Thursday, 20 November 2008
Just sublime!
So, this is to share with you all a moment of just pure beauty - play the video, close your eyes and let it take you where you want to go.
This is what life is about - carrying this beautiful sound with you wherever you go - this is what happinness is about for me.
Monday, 7 July 2008
Books - Prospero's Books
Last week I was talking to my two friends Ricardo and Bruno about one of my all time favourite films - Peter Greenway's Prospero's Books (with the great John Gielgud)- an adaptation of Shakespeare's The Tempest, with a musical score by Michael Nyman. If you've never seen a Greenway film, this should be it - so rich in colour, text, texture, sound, smell - a delight.And as I thought of the film, I remembered so many things - my past - almost 16 years ago - a masterclass with Nyman on his composing process and then a premier performance of the Prospero's Books score - just very special - music you can sink into. Then about 10 years ago I presented bits of the film to my advanced students - what a laugh it was - I think Ildiko will remember! In fact, we both took a masterclass with Greenway here in Rio - what a wonderful day that was. And I rounded it off with a performance of his 100 Objects to represent the world - a prop opera based on the absurdity of the idea of 1 single culture (USA / nasa) selecting 117 objects to represent mankind in outerspace - the opera was an answer to this one sided view of culture. This was also simply devine and a great shared moment with my brother - we sat afterwards talking about it as people left and started dismantling the stage.
PS - A word of warning for those faint of heart - there's a lot of nudity in the video clip!
Saturday, 24 May 2008
Things you can tell just by looking at her - really?
Guilherme lent me this film this weekend and I watched it right away on Friday evening.
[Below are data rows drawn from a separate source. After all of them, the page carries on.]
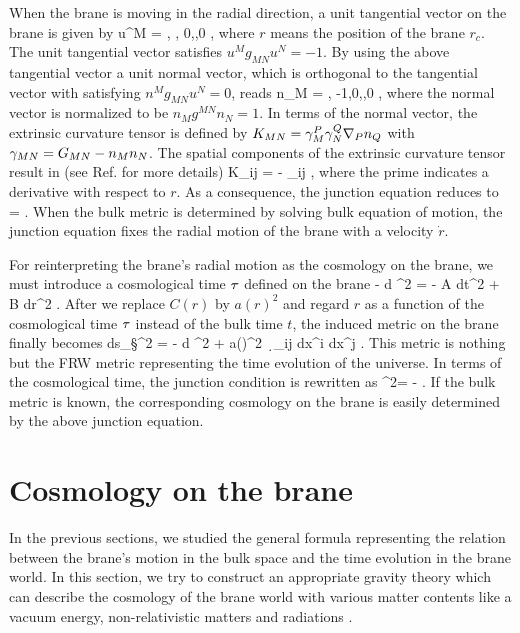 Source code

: \documentclass[12pt]{article}
\begin{document}
When the brane is moving in the radial direction, a unit tangential vector on the brane is given by
\be
u^M =  , , 0,\cdots,0 \rc ,
\ee
where $r$ means the position of the brane $r_c$. The unit tangential vector satisfies $u^M g_{MN} u^N = -1$. By using the above tangential vector a unit normal vector, which is orthogonal to the tangential vector with satisfying $n^M g_{MN} u^N = 0$, reads
\be
n_M =  \lc {}, -1,0,\cdots,0 \rc  ,
\ee
where the normal vector is normalized to be $n_M g^{MN} n_N =1$. In terms of the normal vector, the extrinsic curvature tensor is defined by $K_{MN} = \gamma^P_M \gamma^Q_N \nabla_P n_Q$ with $\gamma_{MN} = G_{MN} - n_M n_N$. The spatial components of the extrinsic curvature tensor result in (see Ref. \cite{Chamblin:1999ya} for more details)
\be
K_{ij} = -    \g_{ij} ,
\ee
where the prime indicates a derivative with respect to $r$. As a consequence, the junction equation reduces to
\be
{} =     .
\ee
When the bulk metric is determined by solving bulk equation of motion, the junction equation fixes the radial motion of the brane with a velocity $\dot{r}$.

For reinterpreting the brane's radial motion as the cosmology on the brane, we must introduce a cosmological time $\tau$ defined on the brane 
\be
- d \ta^2 =  - A dt^2 + B dr^2 .
\ee
After we replace $C(r)$ by $a(r)^2$ and regard $r$ as a function of the cosmological time $\tau$ instead of the bulk time $t$, the induced metric on the brane finally becomes
\be			{}
ds_\S^2 = - d \ta^2 + a(\ta)^2 \ \d_{ij} dx^i dx^j  .
\ee
This metric is nothing but the FRW metric representing the time evolution of the universe. In terms of the cosmological time, the junction condition is rewritten as
\be		{}
\ls {} \rs^2=    - .
\ee
If the bulk metric is known, the corresponding cosmology on the brane is easily determined by the above junction equation.



\section{Cosmology on the brane}

In the previous sections, we studied the general formula representing the relation between the brane's motion in the bulk space and the time evolution in the brane world. In this section, we try to construct an appropriate gravity theory which can describe the cosmology of the brane world with various matter contents like a vacuum energy, non-relativistic matters and radiations \cite{Kinney:2009vz}.
 
\end{document}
Amazing that I hadn't seen this film before - it's the second film I've seen that actually portrays for me the feeling of solitude women can feel. I have this theory that this feeling of solitude is so deep that only a woman can feel it. When I watched The Hours I felt that that was another film which also acurately portrayed the immensity of this feeling - the emptiness is often filled by so many superfluous and superficial things - we clutter up our lives in an attempt to escape from the emptiness in it. This feeling is so huge, so deep, so overwealwhing that I used to think that there was something missing in my life whenever I experienced this emptiness. I always thought that the fact I didn't have children accounted for this emptiness. Now that I have a son, I still have this feeling - so I've now reached the conclusion that it doesn't matter whether you are a daughter, woman, wife or mother - I think this feeling is something primitive, something which helps a woman re-focus her life and look at things from a new angle. A bit like the women in the film, searching for new ways of looking at things and seeing life as raw as it is (including the blind character). This sensation of there being nothing ahead does come and go every now and then. No use running away from it! I battle it out even wallow a bit in it. I have to breathe through it. It's a way of coming to terms and then facing everyone again the next day.....with a smile on your face.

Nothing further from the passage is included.